# About this exercise
Find the line with "Для досветки нужна" in the records below. Copy it and every line after it, up to and including the line with "Даже не знаю как ответить на этот вопрос :)".
- Opening Delimiter -
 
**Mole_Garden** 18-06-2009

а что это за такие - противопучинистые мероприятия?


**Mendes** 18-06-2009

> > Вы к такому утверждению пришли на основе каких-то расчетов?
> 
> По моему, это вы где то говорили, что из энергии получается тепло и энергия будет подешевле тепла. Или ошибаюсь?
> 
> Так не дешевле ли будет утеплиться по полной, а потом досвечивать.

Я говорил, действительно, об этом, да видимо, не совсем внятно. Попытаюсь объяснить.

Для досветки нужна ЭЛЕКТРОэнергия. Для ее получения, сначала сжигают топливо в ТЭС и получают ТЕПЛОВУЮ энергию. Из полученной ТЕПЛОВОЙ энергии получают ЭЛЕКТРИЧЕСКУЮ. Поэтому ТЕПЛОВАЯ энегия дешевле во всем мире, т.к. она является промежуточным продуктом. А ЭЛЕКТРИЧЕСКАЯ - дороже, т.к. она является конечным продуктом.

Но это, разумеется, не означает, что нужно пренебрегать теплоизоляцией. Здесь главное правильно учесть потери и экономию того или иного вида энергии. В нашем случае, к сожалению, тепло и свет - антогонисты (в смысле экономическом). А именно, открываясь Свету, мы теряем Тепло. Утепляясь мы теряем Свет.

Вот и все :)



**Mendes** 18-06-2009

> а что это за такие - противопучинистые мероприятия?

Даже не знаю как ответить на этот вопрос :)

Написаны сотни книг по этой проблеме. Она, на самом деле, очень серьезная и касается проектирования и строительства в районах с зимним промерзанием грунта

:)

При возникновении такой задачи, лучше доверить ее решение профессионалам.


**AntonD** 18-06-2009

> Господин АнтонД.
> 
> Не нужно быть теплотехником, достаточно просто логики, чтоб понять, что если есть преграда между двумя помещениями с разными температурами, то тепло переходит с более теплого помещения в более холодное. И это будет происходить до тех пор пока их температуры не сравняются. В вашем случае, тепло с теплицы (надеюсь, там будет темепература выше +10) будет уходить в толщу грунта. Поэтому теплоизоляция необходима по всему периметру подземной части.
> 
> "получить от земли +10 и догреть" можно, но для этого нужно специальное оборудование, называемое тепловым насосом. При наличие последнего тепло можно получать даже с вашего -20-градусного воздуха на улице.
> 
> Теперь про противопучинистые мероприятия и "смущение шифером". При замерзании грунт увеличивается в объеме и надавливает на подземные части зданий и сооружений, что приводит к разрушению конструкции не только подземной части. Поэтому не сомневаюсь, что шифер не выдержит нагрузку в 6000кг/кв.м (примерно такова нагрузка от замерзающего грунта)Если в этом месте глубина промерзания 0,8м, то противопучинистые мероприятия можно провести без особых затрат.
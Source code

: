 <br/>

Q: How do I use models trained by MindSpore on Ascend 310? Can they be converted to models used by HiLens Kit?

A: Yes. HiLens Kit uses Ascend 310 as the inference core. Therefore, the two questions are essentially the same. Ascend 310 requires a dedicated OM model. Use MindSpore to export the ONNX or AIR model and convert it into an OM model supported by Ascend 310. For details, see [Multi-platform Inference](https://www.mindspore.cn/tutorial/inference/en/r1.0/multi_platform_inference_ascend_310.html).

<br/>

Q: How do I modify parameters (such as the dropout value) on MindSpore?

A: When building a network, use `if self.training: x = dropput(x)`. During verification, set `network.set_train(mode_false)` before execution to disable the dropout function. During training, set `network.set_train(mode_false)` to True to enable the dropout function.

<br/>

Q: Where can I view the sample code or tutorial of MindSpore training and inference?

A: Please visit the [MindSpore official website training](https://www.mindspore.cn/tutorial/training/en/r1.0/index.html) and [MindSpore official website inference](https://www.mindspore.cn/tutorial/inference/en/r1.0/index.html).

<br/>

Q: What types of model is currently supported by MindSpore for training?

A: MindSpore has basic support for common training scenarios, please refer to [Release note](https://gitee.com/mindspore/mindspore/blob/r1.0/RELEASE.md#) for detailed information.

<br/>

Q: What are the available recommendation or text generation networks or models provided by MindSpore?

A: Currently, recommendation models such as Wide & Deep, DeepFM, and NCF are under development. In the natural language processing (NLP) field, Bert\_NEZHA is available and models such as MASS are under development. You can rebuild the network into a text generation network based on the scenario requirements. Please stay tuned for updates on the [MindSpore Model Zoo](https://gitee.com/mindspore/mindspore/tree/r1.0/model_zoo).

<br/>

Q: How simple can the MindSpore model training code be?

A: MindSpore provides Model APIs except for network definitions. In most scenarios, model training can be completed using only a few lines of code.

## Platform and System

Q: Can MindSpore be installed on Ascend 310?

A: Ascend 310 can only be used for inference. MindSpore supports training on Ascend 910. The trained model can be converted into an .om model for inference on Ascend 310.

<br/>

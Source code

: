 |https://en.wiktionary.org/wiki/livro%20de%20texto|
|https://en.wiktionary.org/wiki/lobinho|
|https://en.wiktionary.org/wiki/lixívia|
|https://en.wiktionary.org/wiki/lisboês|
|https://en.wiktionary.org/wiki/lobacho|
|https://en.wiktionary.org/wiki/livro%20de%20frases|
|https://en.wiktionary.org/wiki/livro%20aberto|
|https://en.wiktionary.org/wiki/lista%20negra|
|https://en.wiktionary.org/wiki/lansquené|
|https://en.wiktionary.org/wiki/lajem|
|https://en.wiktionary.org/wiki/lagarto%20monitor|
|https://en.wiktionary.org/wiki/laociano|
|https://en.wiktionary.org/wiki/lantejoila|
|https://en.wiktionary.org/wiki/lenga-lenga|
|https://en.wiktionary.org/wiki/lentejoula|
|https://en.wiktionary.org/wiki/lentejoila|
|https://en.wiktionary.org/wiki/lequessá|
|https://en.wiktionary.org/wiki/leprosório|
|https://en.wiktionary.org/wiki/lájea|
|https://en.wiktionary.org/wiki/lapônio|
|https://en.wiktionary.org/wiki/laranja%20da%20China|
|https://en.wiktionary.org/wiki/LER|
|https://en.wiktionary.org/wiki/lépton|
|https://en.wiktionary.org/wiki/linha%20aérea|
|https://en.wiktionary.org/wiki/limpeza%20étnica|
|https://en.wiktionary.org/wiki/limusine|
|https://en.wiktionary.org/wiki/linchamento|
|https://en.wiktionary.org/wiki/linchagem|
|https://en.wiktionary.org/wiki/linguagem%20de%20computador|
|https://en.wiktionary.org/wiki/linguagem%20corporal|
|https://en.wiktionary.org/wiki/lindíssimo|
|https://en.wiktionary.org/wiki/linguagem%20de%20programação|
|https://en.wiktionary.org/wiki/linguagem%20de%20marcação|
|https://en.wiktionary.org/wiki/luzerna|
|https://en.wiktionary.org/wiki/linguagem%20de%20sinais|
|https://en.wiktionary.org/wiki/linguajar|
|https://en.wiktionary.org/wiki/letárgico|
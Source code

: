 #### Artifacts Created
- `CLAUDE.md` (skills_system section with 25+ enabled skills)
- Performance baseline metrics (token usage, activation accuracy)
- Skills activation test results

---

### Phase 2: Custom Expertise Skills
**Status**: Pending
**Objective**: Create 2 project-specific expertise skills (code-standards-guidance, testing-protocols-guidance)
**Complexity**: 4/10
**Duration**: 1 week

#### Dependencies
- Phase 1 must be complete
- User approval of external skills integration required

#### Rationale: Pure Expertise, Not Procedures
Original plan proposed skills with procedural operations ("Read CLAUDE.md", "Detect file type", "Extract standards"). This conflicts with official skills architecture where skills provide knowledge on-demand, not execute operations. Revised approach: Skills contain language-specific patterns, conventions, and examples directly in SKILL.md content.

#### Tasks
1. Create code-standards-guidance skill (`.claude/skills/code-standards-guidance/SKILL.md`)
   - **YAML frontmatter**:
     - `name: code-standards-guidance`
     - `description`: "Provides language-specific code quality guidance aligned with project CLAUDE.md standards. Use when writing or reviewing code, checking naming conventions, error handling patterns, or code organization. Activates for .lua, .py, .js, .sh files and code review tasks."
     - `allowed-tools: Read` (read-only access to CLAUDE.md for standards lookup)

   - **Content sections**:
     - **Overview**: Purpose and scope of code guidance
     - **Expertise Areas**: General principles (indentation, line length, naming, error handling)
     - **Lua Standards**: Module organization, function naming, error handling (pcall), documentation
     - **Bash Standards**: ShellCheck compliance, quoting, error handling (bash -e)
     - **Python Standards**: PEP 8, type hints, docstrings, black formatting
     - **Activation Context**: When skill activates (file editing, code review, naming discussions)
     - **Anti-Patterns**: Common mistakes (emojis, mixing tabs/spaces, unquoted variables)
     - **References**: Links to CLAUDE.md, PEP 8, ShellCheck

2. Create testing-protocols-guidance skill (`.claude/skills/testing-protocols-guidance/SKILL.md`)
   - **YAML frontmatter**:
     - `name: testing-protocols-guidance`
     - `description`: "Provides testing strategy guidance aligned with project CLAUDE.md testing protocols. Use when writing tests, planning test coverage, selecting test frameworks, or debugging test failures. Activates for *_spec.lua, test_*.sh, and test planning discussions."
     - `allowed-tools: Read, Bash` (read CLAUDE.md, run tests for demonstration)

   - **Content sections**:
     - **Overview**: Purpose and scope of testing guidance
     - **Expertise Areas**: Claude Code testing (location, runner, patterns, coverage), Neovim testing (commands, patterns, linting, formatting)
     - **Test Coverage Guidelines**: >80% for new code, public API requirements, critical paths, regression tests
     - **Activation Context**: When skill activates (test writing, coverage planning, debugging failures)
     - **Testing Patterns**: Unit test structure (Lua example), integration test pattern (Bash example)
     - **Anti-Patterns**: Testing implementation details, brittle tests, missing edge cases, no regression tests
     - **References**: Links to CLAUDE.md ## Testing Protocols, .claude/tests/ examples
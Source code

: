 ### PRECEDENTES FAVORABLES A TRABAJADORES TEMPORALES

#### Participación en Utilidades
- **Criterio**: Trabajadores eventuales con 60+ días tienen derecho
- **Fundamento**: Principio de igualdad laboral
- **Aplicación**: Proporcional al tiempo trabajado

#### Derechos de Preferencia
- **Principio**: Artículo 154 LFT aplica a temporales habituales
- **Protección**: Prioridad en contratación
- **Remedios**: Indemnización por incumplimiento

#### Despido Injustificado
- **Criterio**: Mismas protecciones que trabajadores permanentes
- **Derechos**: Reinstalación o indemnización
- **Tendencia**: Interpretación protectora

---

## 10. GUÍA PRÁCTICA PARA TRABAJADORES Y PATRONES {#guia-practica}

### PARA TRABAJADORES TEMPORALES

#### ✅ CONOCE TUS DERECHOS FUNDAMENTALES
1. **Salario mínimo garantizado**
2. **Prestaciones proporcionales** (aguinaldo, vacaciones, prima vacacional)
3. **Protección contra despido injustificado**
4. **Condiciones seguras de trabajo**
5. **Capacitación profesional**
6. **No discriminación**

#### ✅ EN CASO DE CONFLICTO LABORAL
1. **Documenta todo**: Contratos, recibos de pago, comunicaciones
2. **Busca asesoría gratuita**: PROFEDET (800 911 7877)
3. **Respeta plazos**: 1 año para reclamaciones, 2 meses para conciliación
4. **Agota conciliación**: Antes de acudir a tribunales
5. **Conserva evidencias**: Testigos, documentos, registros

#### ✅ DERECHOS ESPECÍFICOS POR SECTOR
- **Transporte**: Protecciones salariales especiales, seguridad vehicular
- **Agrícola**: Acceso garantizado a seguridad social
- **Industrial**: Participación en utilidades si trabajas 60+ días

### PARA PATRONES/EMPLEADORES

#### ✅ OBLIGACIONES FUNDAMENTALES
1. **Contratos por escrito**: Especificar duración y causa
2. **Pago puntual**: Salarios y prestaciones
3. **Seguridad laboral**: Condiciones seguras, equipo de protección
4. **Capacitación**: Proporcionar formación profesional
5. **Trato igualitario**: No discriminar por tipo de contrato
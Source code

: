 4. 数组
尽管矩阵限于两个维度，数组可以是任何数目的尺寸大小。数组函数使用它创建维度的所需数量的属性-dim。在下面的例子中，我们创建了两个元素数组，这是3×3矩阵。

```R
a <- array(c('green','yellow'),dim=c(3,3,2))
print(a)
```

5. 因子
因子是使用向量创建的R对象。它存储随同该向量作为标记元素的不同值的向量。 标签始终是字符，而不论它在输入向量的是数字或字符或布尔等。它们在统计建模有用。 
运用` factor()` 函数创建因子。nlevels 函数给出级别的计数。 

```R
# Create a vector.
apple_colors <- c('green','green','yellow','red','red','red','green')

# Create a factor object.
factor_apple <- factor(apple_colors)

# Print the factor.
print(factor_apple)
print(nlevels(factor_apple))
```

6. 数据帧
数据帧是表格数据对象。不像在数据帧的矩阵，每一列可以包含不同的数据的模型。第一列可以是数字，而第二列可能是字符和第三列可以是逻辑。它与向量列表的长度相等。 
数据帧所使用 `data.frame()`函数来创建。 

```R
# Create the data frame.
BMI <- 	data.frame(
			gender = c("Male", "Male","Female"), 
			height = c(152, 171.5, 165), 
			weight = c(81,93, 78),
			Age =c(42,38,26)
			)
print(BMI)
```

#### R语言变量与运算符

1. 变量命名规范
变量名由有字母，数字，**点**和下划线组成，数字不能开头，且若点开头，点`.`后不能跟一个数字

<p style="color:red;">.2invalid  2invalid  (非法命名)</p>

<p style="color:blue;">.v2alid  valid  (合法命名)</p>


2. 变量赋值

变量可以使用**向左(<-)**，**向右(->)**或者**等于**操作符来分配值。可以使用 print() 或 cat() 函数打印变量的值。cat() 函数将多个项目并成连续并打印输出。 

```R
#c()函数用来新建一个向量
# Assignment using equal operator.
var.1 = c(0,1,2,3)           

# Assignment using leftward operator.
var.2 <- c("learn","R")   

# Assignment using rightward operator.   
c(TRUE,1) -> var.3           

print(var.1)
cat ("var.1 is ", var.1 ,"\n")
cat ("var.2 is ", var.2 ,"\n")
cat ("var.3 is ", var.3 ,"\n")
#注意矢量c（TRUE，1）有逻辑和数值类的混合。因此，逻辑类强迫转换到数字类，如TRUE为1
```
- Closing Delimiter -
# Solution for this task
Для досветки нужна ЭЛЕКТРОэнергия. Для ее получения, сначала сжигают топливо в ТЭС и получают ТЕПЛОВУЮ энергию. Из полученной ТЕПЛОВОЙ энергии получают ЭЛЕКТРИЧЕСКУЮ. Поэтому ТЕПЛОВАЯ энегия дешевле во всем мире, т.к. она является промежуточным продуктом. А ЭЛЕКТРИЧЕСКАЯ - дороже, т.к. она является конечным продуктом.

Но это, разумеется, не означает, что нужно пренебрегать теплоизоляцией. Здесь главное правильно учесть потери и экономию того или иного вида энергии. В нашем случае, к сожалению, тепло и свет - антогонисты (в смысле экономическом). А именно, открываясь Свету, мы теряем Тепло. Утепляясь мы теряем Свет.

Вот и все :)



**Mendes** 18-06-2009

> а что это за такие - противопучинистые мероприятия?

Даже не знаю как ответить на этот вопрос :)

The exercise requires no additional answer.